▶ Work instruction: Where does the string "type" occur in the entries below? Copy every line where it does.

▶ Records to use:
..............................

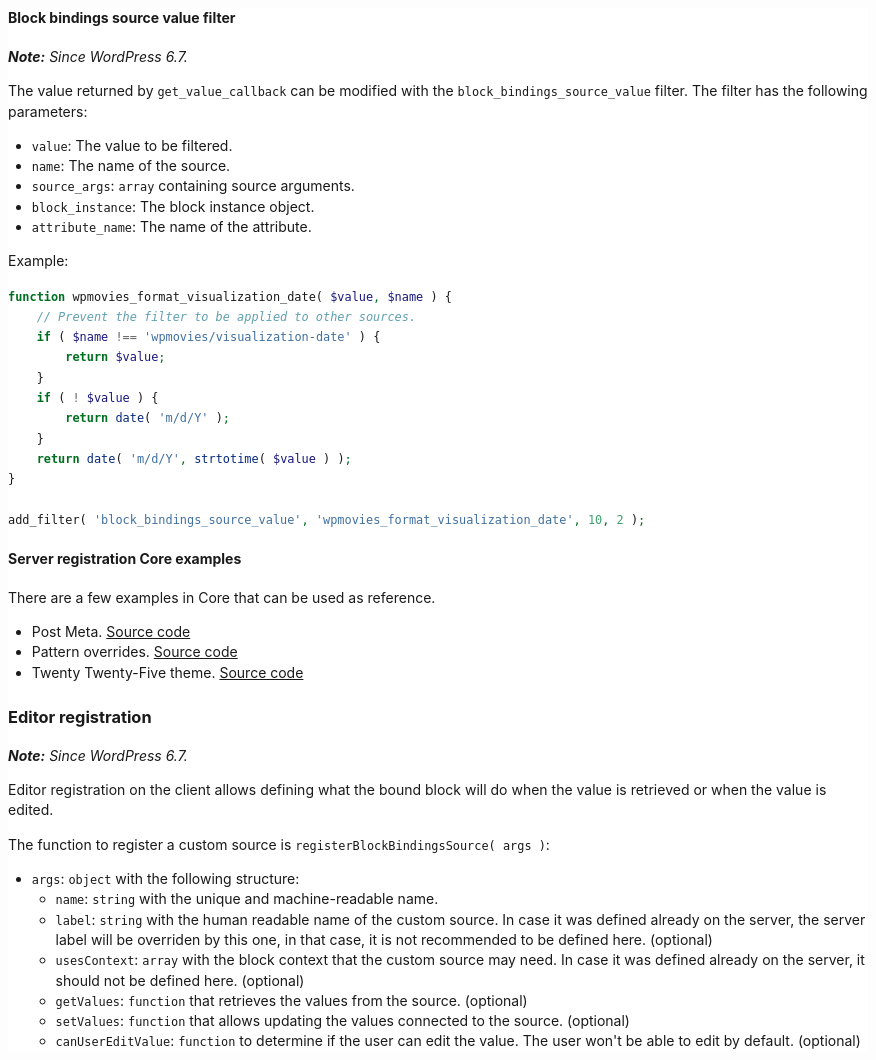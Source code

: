 #### Block bindings source value filter

_**Note:** Since WordPress 6.7._

The value returned by `get_value_callback` can be modified with the `block_bindings_source_value` filter.
The filter has the following parameters:

-   `value`: The value to be filtered.
-   `name`: The name of the source.
-   `source_args`: `array` containing source arguments.
-   `block_instance`: The block instance object.
-   `attribute_name`: The name of the attribute.

Example:

```php
function wpmovies_format_visualization_date( $value, $name ) {
	// Prevent the filter to be applied to other sources.
	if ( $name !== 'wpmovies/visualization-date' ) {
		return $value;
	}
	if ( ! $value ) {
		return date( 'm/d/Y' );
	}
	return date( 'm/d/Y', strtotime( $value ) );
}

add_filter( 'block_bindings_source_value', 'wpmovies_format_visualization_date', 10, 2 );
```

#### Server registration Core examples

There are a few examples in Core that can be used as reference.

-   Post Meta. [Source code](https://github.com/WordPress/wordpress-develop/blob/trunk/src/wp-includes/block-bindings/post-meta.php)
-   Pattern overrides. [Source code](https://github.com/WordPress/wordpress-develop/blob/trunk/src/wp-includes/block-bindings/pattern-overrides.php)
-   Twenty Twenty-Five theme. [Source code](https://github.com/WordPress/wordpress-develop/blob/trunk/src/wp-content/themes/twentytwentyfive/functions.php)

### Editor registration

_**Note:** Since WordPress 6.7._

Editor registration on the client allows defining what the bound block will do when the value is retrieved or when the value is edited.

The function to register a custom source is `registerBlockBindingsSource( args )`:

-   `args`: `object` with the following structure:
    -   `name`: `string` with the unique and machine-readable name.
    -   `label`: `string` with the human readable name of the custom source. In case it was defined already on the server, the server label will be overriden by this one, in that case, it is not recommended to be defined here. (optional)
    -   `usesContext`: `array` with the block context that the custom source may need. In case it was defined already on the server, it should not be defined here. (optional)
    -   `getValues`: `function` that retrieves the values from the source. (optional)
    -   `setValues`: `function` that allows updating the values connected to the source. (optional)
    -   `canUserEditValue`: `function` to determine if the user can edit the value. The user won't be able to edit by default. (optional)
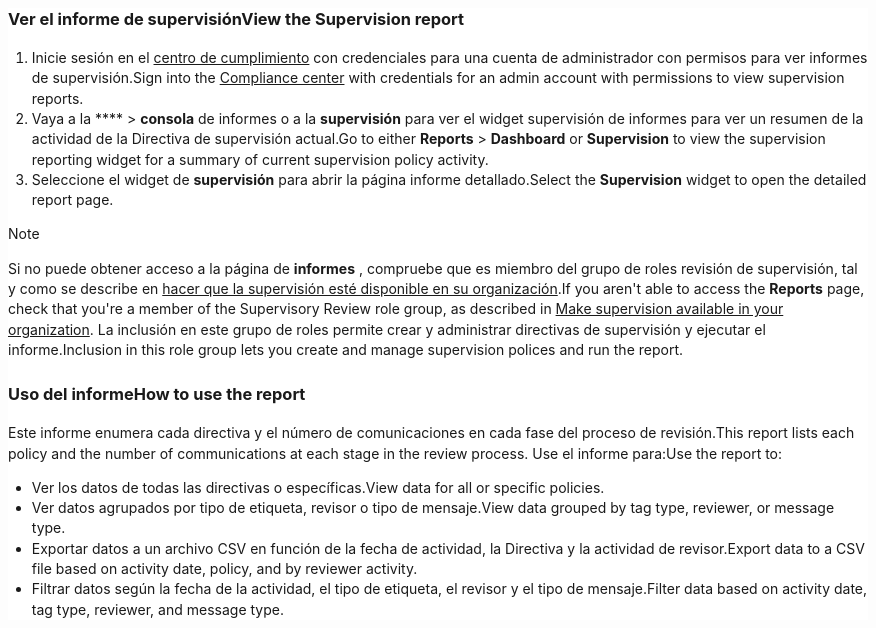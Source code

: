 ### <a name="view-the-supervision-report"></a><span data-ttu-id="4e17d-335">Ver el informe de supervisión</span><span class="sxs-lookup"><span data-stu-id="4e17d-335">View the Supervision report</span></span>

1. <span data-ttu-id="4e17d-336">Inicie sesión en el [centro de cumplimiento](https://compliance.microsoft.com) con credenciales para una cuenta de administrador con permisos para ver informes de supervisión.</span><span class="sxs-lookup"><span data-stu-id="4e17d-336">Sign into the [Compliance center](https://compliance.microsoft.com) with credentials for an admin account with permissions to view supervision reports.</span></span>
2. <span data-ttu-id="4e17d-337">Vaya a la \*\*\*\* \> **consola** de informes o a la **supervisión** para ver el widget supervisión de informes para ver un resumen de la actividad de la Directiva de supervisión actual.</span><span class="sxs-lookup"><span data-stu-id="4e17d-337">Go to either **Reports** \> **Dashboard** or **Supervision** to view the supervision reporting widget for a summary of current supervision policy activity.</span></span>
3. <span data-ttu-id="4e17d-338">Seleccione el widget de **supervisión** para abrir la página informe detallado.</span><span class="sxs-lookup"><span data-stu-id="4e17d-338">Select the **Supervision** widget to open the detailed report page.</span></span>

> [!NOTE]
> <span data-ttu-id="4e17d-339">Si no puede obtener acceso a la página de **informes** , compruebe que es miembro del grupo de roles revisión de supervisión, tal y como se describe en [hacer que la supervisión esté disponible en su organización](configure-supervision-policies.md).</span><span class="sxs-lookup"><span data-stu-id="4e17d-339">If you aren't able to access the **Reports** page, check that you're a member of the Supervisory Review role group, as described in [Make supervision available in your organization](configure-supervision-policies.md).</span></span> <span data-ttu-id="4e17d-340">La inclusión en este grupo de roles permite crear y administrar directivas de supervisión y ejecutar el informe.</span><span class="sxs-lookup"><span data-stu-id="4e17d-340">Inclusion in this role group lets you create and manage supervision polices and run the report.</span></span>
  
### <a name="how-to-use-the-report"></a><span data-ttu-id="4e17d-341">Uso del informe</span><span class="sxs-lookup"><span data-stu-id="4e17d-341">How to use the report</span></span>

<span data-ttu-id="4e17d-342">Este informe enumera cada directiva y el número de comunicaciones en cada fase del proceso de revisión.</span><span class="sxs-lookup"><span data-stu-id="4e17d-342">This report lists each policy and the number of communications at each stage in the review process.</span></span> <span data-ttu-id="4e17d-343">Use el informe para:</span><span class="sxs-lookup"><span data-stu-id="4e17d-343">Use the report to:</span></span>
  
- <span data-ttu-id="4e17d-344">Ver los datos de todas las directivas o específicas.</span><span class="sxs-lookup"><span data-stu-id="4e17d-344">View data for all or specific policies.</span></span>
- <span data-ttu-id="4e17d-345">Ver datos agrupados por tipo de etiqueta, revisor o tipo de mensaje.</span><span class="sxs-lookup"><span data-stu-id="4e17d-345">View data grouped by tag type, reviewer, or message type.</span></span>
- <span data-ttu-id="4e17d-346">Exportar datos a un archivo CSV en función de la fecha de actividad, la Directiva y la actividad de revisor.</span><span class="sxs-lookup"><span data-stu-id="4e17d-346">Export data to a CSV file based on activity date, policy, and by reviewer activity.</span></span>
- <span data-ttu-id="4e17d-347">Filtrar datos según la fecha de la actividad, el tipo de etiqueta, el revisor y el tipo de mensaje.</span><span class="sxs-lookup"><span data-stu-id="4e17d-347">Filter data based on activity date, tag type, reviewer, and message type.</span></span>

..............................

▶ Task output:
- <span data-ttu-id="4e17d-345">Ver datos agrupados por tipo de etiqueta, revisor o tipo de mensaje.</span><span class="sxs-lookup"><span data-stu-id="4e17d-345">View data grouped by tag type, reviewer, or message type.</span></span>
- <span data-ttu-id="4e17d-347">Filtrar datos según la fecha de la actividad, el tipo de etiqueta, el revisor y el tipo de mensaje.</span><span class="sxs-lookup"><span data-stu-id="4e17d-347">Filter data based on activity date, tag type, reviewer, and message type.</span></span>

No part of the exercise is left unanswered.